How to find the matrix of reflection operator

Question

I got a 3D space. In got a canonical equation of a plane: $ax + by + cz+ dt = 0$

How I can find the matrix of symmetric transformation transforming a point to its reflection?

Answer 1

To find the matrix of the transformation, you need to find the images of the three basis vector $e_1,e_2,e_3$.

Recall that a vector normal to the plane $ax+by+cz+d=0$ is given by $v_1=(a,b,c)$. Of course, $a,b,c$ are not all zero, so we suppose without loss of generality that $a\not=0$.

Note that $v_2=(-b,a,0)$ is a non-zero vector normal to $v_1$ (compute the dot product), so it is "parallel to the plane". Moreover, $v_3=v_1\wedge v_2$ is a third non-zero vector normal to both $v_1$ and $v_2$.

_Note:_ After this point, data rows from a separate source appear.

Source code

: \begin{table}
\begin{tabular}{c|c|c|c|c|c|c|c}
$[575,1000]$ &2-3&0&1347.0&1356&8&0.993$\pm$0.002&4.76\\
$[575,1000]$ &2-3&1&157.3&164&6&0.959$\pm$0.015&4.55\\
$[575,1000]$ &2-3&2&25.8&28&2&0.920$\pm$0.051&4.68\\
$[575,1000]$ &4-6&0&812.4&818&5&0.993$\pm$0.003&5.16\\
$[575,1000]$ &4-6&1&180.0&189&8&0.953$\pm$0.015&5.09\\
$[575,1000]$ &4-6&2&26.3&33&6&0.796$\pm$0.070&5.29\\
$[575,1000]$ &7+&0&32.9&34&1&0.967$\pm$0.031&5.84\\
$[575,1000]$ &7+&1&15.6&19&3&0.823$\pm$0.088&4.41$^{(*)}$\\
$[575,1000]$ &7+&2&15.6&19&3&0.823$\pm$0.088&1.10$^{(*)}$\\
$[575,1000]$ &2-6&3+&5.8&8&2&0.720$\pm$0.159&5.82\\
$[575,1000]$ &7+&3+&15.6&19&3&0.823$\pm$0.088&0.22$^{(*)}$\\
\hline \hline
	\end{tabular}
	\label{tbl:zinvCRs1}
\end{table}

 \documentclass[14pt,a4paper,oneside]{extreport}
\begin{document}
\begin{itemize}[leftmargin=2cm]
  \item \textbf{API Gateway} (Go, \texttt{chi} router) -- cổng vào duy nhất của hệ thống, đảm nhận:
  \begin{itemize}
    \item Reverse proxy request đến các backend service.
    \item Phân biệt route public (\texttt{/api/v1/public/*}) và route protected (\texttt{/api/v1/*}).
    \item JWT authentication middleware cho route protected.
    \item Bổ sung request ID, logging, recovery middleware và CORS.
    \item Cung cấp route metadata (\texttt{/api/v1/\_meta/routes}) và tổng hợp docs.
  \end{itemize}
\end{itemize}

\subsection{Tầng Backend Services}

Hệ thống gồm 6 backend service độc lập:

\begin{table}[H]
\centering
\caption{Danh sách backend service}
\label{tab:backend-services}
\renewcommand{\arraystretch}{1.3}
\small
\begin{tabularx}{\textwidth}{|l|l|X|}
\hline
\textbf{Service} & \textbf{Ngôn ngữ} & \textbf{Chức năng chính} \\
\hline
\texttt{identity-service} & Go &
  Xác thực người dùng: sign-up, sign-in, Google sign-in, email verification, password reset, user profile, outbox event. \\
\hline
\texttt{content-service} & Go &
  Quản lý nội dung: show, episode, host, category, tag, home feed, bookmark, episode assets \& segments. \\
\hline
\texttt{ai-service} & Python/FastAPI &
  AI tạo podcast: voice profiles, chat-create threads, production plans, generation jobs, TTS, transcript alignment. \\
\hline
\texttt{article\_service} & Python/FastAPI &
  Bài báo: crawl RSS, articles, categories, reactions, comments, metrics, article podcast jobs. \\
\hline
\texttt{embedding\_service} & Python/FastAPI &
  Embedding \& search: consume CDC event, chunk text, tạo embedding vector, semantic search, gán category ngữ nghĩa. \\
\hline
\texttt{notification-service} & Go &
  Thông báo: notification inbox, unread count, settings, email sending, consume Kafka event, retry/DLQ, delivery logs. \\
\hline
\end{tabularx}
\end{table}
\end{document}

Therefore, you get a basis $(v_1,v_2,v_3)$ of $\mathbb{R}^3$ constituted of

1. One vector normal to the plane
2. Two vectors parallel to the plane

Therefore, in this basis, the matrix of the transformation is very simple: $v_1$ is sent to $-v_1$ and $v_2,v_3$ are fixed!

Now, two possbilities:

• You know about change of basis matrices: then you compute the change of basis matrix from $(e_1,e_2,e_3)$ to $(v_1,v_2,v_3)$ and you will get the matrix in the canonical basis after a short calculation.
• You don't know about that: you give $(e_1,e_2,e_3)$ as linear combinations of $(v_1,v_2,v_3)$, apply the transformation (now it is very simple) and then go back as linear combinations of $(e_1,e_2,e_3)$. Actually that's what we do in the previous item.